La “street parade” romana parte alle 15 di domani, sabato 9 aprile, da piazza della Repubblica. Contemporaneamente tante altre piazze, in Italia e all’estero, saranno invase dai giovani che si sono mobilitati all’insegna dello slogan “Il nostro tempo è adesso“. Associazioni e gruppi di professionisti, studenti e precari si ribellano e chiedono a gran voce che il dibattito politico, continuamente attorcigliato su se stesso, rivolga l’attenzione a una questione che non è semplicemente “generazionale”.
Il ceto politico sta raccontando un’Italia composta da pochi eletti (meglio sarebbe dire “nominati”) mentre tanti “non nominati”, esclusi dal reality del successo a basso costo, fanno i conti con una crisi economica da affrontare senza paracadute. Esclusi tra gli esclusi – probabilmente non a caso – i giovani, quelli dei call center, dei contratti “atipici” e della ricerca universitaria senza tutele, quelli della disoccupazione al 30 per cento, e quelli che studiano in un’università al centro di tagli e mutamenti di cui non si riesce ancora a definire la portata effettiva.
La manifestazione di domani è nata “dal basso”, da una serie di comitati cui si sono aggiunti poi Cgil e gruppi giovanili dei partiti del centrosinistra, e ha attirato l’attenzione di media e opinione pubblica utilizzando soprattutto l’arma dell’ironia. A Roma la sfilata dei diritti negati di stagisti, professionisti sottopagati, studenti senza futuro raggiungerà il Colosseo, negli altri capoluoghi italiani ci saranno performance e dibattiti, a Washington, Bruxelles e in altre capitali mondiali prenderanno la parola i cosiddetti “cervelli in fuga”.
Tutti tengono a sottolineare come il termine “bamboccione” sia ormai un velo autoassolutorio con cui la classe dirigente nasconde innanzitutto a sé stessa che non si tratta di una generazione di viziati. “Abbiamo umiltà da vendere visto che abbiamo fatto mille lavori, spesso anche in nero – spiegano gli organizzatori della mobilitazione -. Vogliamo il diritto alla giusta retribuzione, alla maternità, alla malattia, alle ferie. Abbiamo studiato e crediamo nella formazione. Noi siamo il futuro e vogliamo un welfare che guardi ai giovani».

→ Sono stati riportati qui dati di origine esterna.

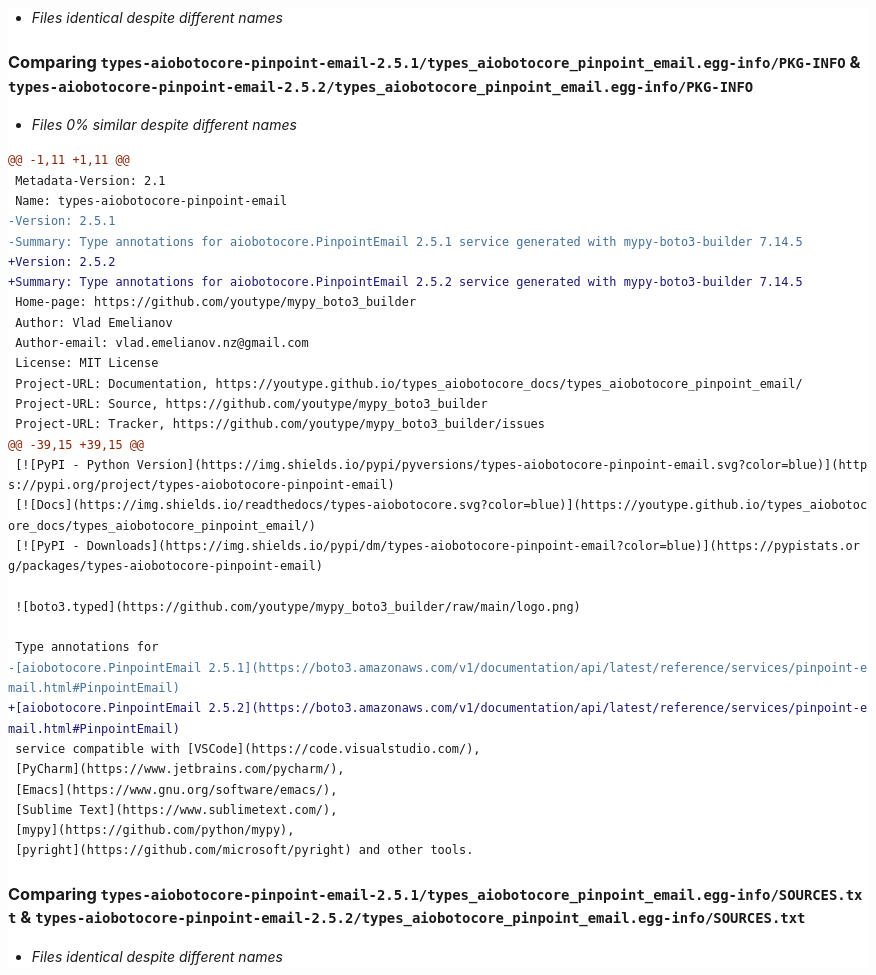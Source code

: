  * *Files identical despite different names*

### Comparing `types-aiobotocore-pinpoint-email-2.5.1/types_aiobotocore_pinpoint_email.egg-info/PKG-INFO` & `types-aiobotocore-pinpoint-email-2.5.2/types_aiobotocore_pinpoint_email.egg-info/PKG-INFO`

 * *Files 0% similar despite different names*

```diff
@@ -1,11 +1,11 @@
 Metadata-Version: 2.1
 Name: types-aiobotocore-pinpoint-email
-Version: 2.5.1
-Summary: Type annotations for aiobotocore.PinpointEmail 2.5.1 service generated with mypy-boto3-builder 7.14.5
+Version: 2.5.2
+Summary: Type annotations for aiobotocore.PinpointEmail 2.5.2 service generated with mypy-boto3-builder 7.14.5
 Home-page: https://github.com/youtype/mypy_boto3_builder
 Author: Vlad Emelianov
 Author-email: vlad.emelianov.nz@gmail.com
 License: MIT License
 Project-URL: Documentation, https://youtype.github.io/types_aiobotocore_docs/types_aiobotocore_pinpoint_email/
 Project-URL: Source, https://github.com/youtype/mypy_boto3_builder
 Project-URL: Tracker, https://github.com/youtype/mypy_boto3_builder/issues
@@ -39,15 +39,15 @@
 [![PyPI - Python Version](https://img.shields.io/pypi/pyversions/types-aiobotocore-pinpoint-email.svg?color=blue)](https://pypi.org/project/types-aiobotocore-pinpoint-email)
 [![Docs](https://img.shields.io/readthedocs/types-aiobotocore.svg?color=blue)](https://youtype.github.io/types_aiobotocore_docs/types_aiobotocore_pinpoint_email/)
 [![PyPI - Downloads](https://img.shields.io/pypi/dm/types-aiobotocore-pinpoint-email?color=blue)](https://pypistats.org/packages/types-aiobotocore-pinpoint-email)
 
 ![boto3.typed](https://github.com/youtype/mypy_boto3_builder/raw/main/logo.png)
 
 Type annotations for
-[aiobotocore.PinpointEmail 2.5.1](https://boto3.amazonaws.com/v1/documentation/api/latest/reference/services/pinpoint-email.html#PinpointEmail)
+[aiobotocore.PinpointEmail 2.5.2](https://boto3.amazonaws.com/v1/documentation/api/latest/reference/services/pinpoint-email.html#PinpointEmail)
 service compatible with [VSCode](https://code.visualstudio.com/),
 [PyCharm](https://www.jetbrains.com/pycharm/),
 [Emacs](https://www.gnu.org/software/emacs/),
 [Sublime Text](https://www.sublimetext.com/),
 [mypy](https://github.com/python/mypy),
 [pyright](https://github.com/microsoft/pyright) and other tools.
```

### Comparing `types-aiobotocore-pinpoint-email-2.5.1/types_aiobotocore_pinpoint_email.egg-info/SOURCES.txt` & `types-aiobotocore-pinpoint-email-2.5.2/types_aiobotocore_pinpoint_email.egg-info/SOURCES.txt`

 * *Files identical despite different names*

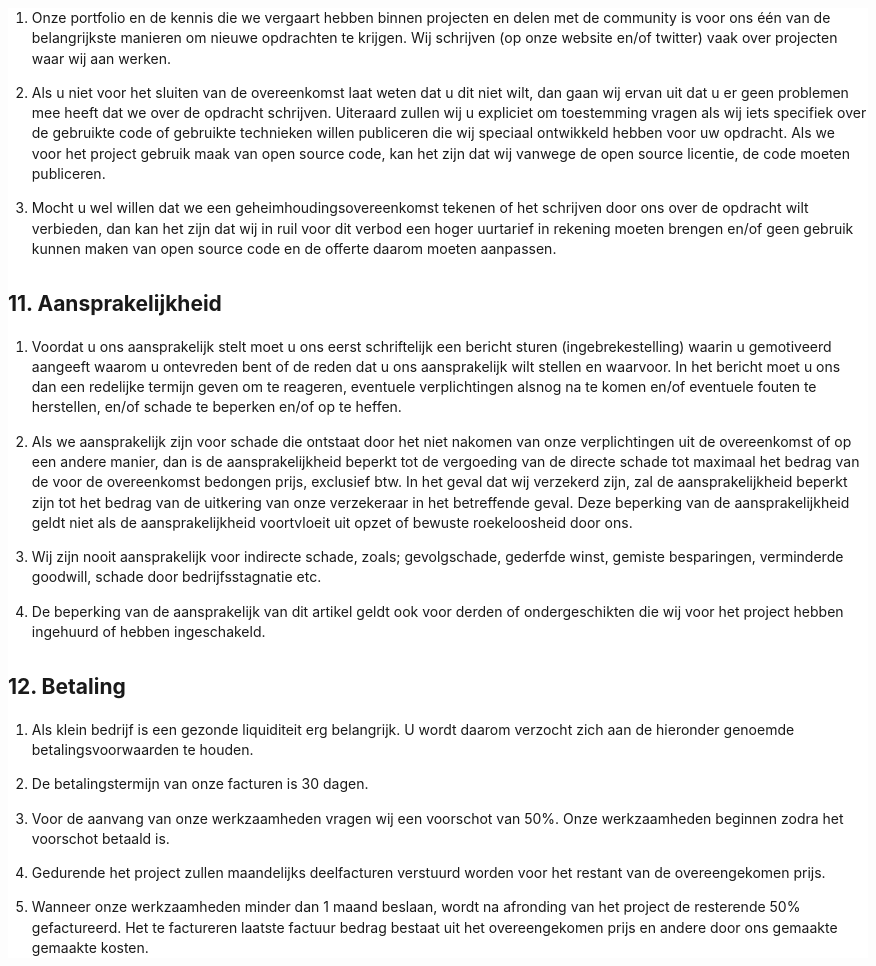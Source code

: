 1. Onze portfolio en de kennis die we vergaart hebben binnen projecten en delen met de community is voor ons één van de belangrijkste manieren om nieuwe opdrachten te krijgen. Wij schrijven (op onze website en/of twitter) vaak over projecten waar wij aan werken. 

2. Als u niet voor het sluiten van de overeenkomst laat weten dat u dit niet wilt, dan gaan wij ervan uit dat u er geen problemen mee heeft dat we over de opdracht schrijven. Uiteraard zullen wij u expliciet om toestemming vragen als wij iets specifiek over de gebruikte code of gebruikte technieken willen publiceren die wij speciaal ontwikkeld hebben voor uw opdracht. Als we voor het project gebruik maak van open source code, kan het zijn dat wij vanwege de open source licentie, de code moeten publiceren. 

3. Mocht u wel willen dat we een geheimhoudingsovereenkomst tekenen of het schrijven door ons over de opdracht wilt verbieden, dan kan het zijn dat wij in ruil voor dit verbod een hoger uurtarief in rekening moeten brengen en/of geen gebruik kunnen maken van open source code en de offerte daarom moeten aanpassen. 


## 11. Aansprakelijkheid

1. Voordat u ons aansprakelijk stelt moet u ons eerst schriftelijk een bericht sturen (ingebrekestelling) waarin u gemotiveerd aangeeft waarom u ontevreden bent of de reden dat u ons aansprakelijk wilt stellen en waarvoor. In het bericht moet u ons dan een redelijke termijn geven om te reageren, eventuele verplichtingen alsnog na te komen en/of eventuele fouten te herstellen, en/of schade te beperken en/of op te heffen.

2. Als we aansprakelijk zijn voor schade die ontstaat door het niet nakomen van onze verplichtingen uit de overeenkomst of op een andere manier, dan is de aansprakelijkheid beperkt tot de vergoeding van de directe schade tot maximaal het bedrag van de voor de overeenkomst bedongen prijs, exclusief btw. In het geval dat wij verzekerd zijn, zal de aansprakelijkheid beperkt zijn tot het bedrag van de uitkering van onze verzekeraar in het betreffende geval. Deze beperking van de aansprakelijkheid geldt niet als de aansprakelijkheid voortvloeit uit opzet of bewuste roekeloosheid door ons. 

3. Wij zijn nooit aansprakelijk voor indirecte schade, zoals; gevolgschade, gederfde winst, gemiste besparingen, verminderde goodwill, schade door bedrijfsstagnatie etc.

4. De beperking van de aansprakelijk van dit artikel geldt ook voor derden of ondergeschikten die wij voor het project hebben ingehuurd of hebben ingeschakeld. 


## 12. Betaling 

1. Als klein bedrijf is een gezonde liquiditeit erg belangrijk. U wordt daarom verzocht zich aan de hieronder genoemde betalingsvoorwaarden te houden.

2. De betalingstermijn van onze facturen is 30 dagen. 

3. Voor de aanvang van onze werkzaamheden vragen wij een voorschot van 50%. Onze werkzaamheden beginnen zodra het voorschot betaald is.

4. Gedurende het project zullen maandelijks deelfacturen verstuurd worden voor het restant van de overeengekomen prijs. 

5. Wanneer onze werkzaamheden minder dan 1 maand beslaan, wordt na afronding van het project de resterende 50% gefactureerd. Het te factureren laatste factuur bedrag bestaat uit het overeengekomen prijs en andere door ons gemaakte gemaakte kosten.
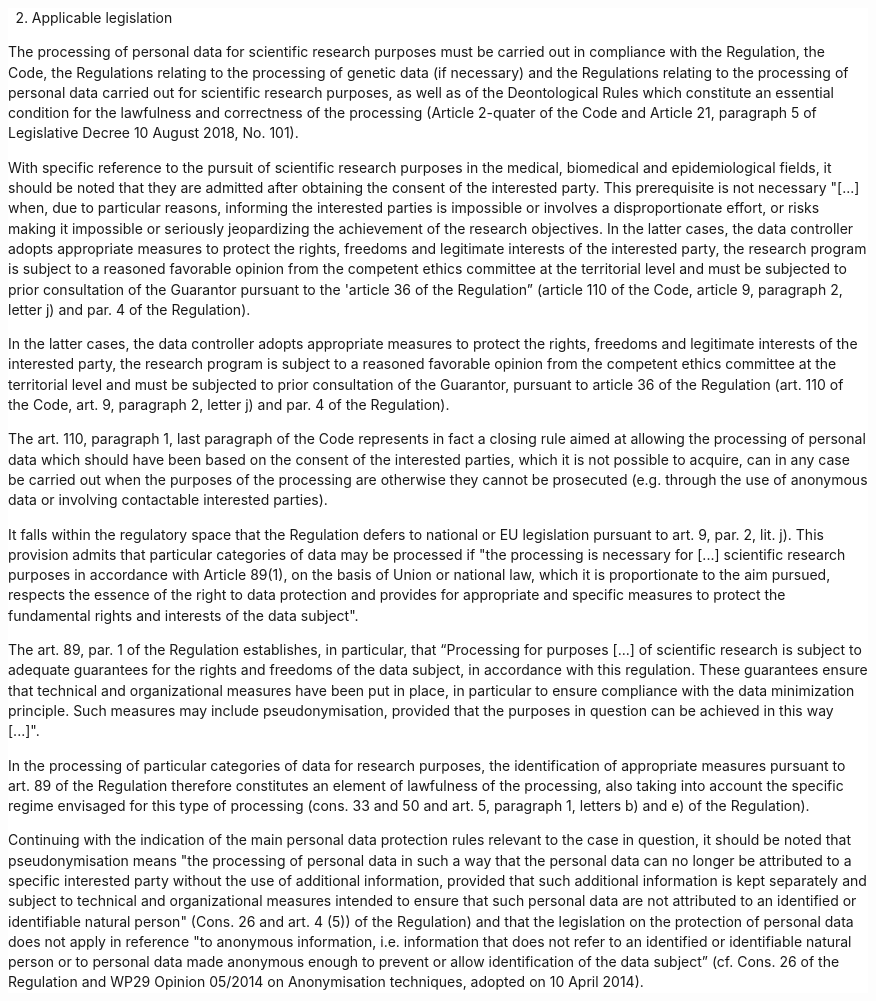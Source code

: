 2. Applicable legislation

The processing of personal data for scientific research purposes must be carried out in compliance with the Regulation, the Code, the Regulations relating to the processing of genetic data (if necessary) and the Regulations relating to the processing of personal data carried out for scientific research purposes, as well as of the Deontological Rules which constitute an essential condition for the lawfulness and correctness of the processing (Article 2-quater of the Code and Article 21, paragraph 5 of Legislative Decree 10 August 2018, No. 101).

With specific reference to the pursuit of scientific research purposes in the medical, biomedical and epidemiological fields, it should be noted that they are admitted after obtaining the consent of the interested party. This prerequisite is not necessary "\[...\] when, due to particular reasons, informing the interested parties is impossible or involves a disproportionate effort, or risks making it impossible or seriously jeopardizing the achievement of the research objectives. In the latter cases, the data controller adopts appropriate measures to protect the rights, freedoms and legitimate interests of the interested party, the research program is subject to a reasoned favorable opinion from the competent ethics committee at the territorial level and must be subjected to prior consultation of the Guarantor pursuant to the 'article 36 of the Regulation” (article 110 of the Code, article 9, paragraph 2, letter j) and par. 4 of the Regulation).

In the latter cases, the data controller adopts appropriate measures to protect the rights, freedoms and legitimate interests of the interested party, the research program is subject to a reasoned favorable opinion from the competent ethics committee at the territorial level and must be subjected to prior consultation of the Guarantor, pursuant to article 36 of the Regulation (art. 110 of the Code, art. 9, paragraph 2, letter j) and par. 4 of the Regulation).

The art. 110, paragraph 1, last paragraph of the Code represents in fact a closing rule aimed at allowing the processing of personal data which should have been based on the consent of the interested parties, which it is not possible to acquire, can in any case be carried out when the purposes of the processing are otherwise they cannot be prosecuted (e.g. through the use of anonymous data or involving contactable interested parties).

It falls within the regulatory space that the Regulation defers to national or EU legislation pursuant to art. 9, par. 2, lit. j). This provision admits that particular categories of data may be processed if "the processing is necessary for \[...\] scientific research purposes in accordance with Article 89(1), on the basis of Union or national law, which it is proportionate to the aim pursued, respects the essence of the right to data protection and provides for appropriate and specific measures to protect the fundamental rights and interests of the data subject".

The art. 89, par. 1 of the Regulation establishes, in particular, that “Processing for purposes \[...\] of scientific research is subject to adequate guarantees for the rights and freedoms of the data subject, in accordance with this regulation. These guarantees ensure that technical and organizational measures have been put in place, in particular to ensure compliance with the data minimization principle. Such measures may include pseudonymisation, provided that the purposes in question can be achieved in this way \[...\]".

In the processing of particular categories of data for research purposes, the identification of appropriate measures pursuant to art. 89 of the Regulation therefore constitutes an element of lawfulness of the processing, also taking into account the specific regime envisaged for this type of processing (cons. 33 and 50 and art. 5, paragraph 1, letters b) and e) of the Regulation).

Continuing with the indication of the main personal data protection rules relevant to the case in question, it should be noted that pseudonymisation means "the processing of personal data in such a way that the personal data can no longer be attributed to a specific interested party without the use of additional information, provided that such additional information is kept separately and subject to technical and organizational measures intended to ensure that such personal data are not attributed to an identified or identifiable natural person" (Cons. 26 and art. 4 (5)) of the Regulation) and that the legislation on the protection of personal data does not apply in reference "to anonymous information, i.e. information that does not refer to an identified or identifiable natural person or to personal data made anonymous enough to prevent or allow identification of the data subject” (cf. Cons. 26 of the Regulation and WP29 Opinion 05/2014 on Anonymisation techniques, adopted on 10 April 2014).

Essere al loro fianco domani significa contribuire a dar voce alle loro richieste (e questa già sarebbe una prima buona ragione per manifestare). Anche perché le rivendicazioni delle ragazze e dei ragazzi che si troveranno in piazza non riguardano solo il futuro dei singoli, la loro possibilità di mettere in cantiere un figlio senza sentirsi degli incoscienti (che pure è una seconda buona ragione per esserci). In gioco c’è il futuro di una generazione che senza certezze non potrà dare un contributo utile a risollevare le sorti del Paese. E questa terza buona ragione dovrebbe rappresentare un imperativo per i “giovani di tutte le età” ad essere in piazza e ad aprire una riflessione seria su questo tema.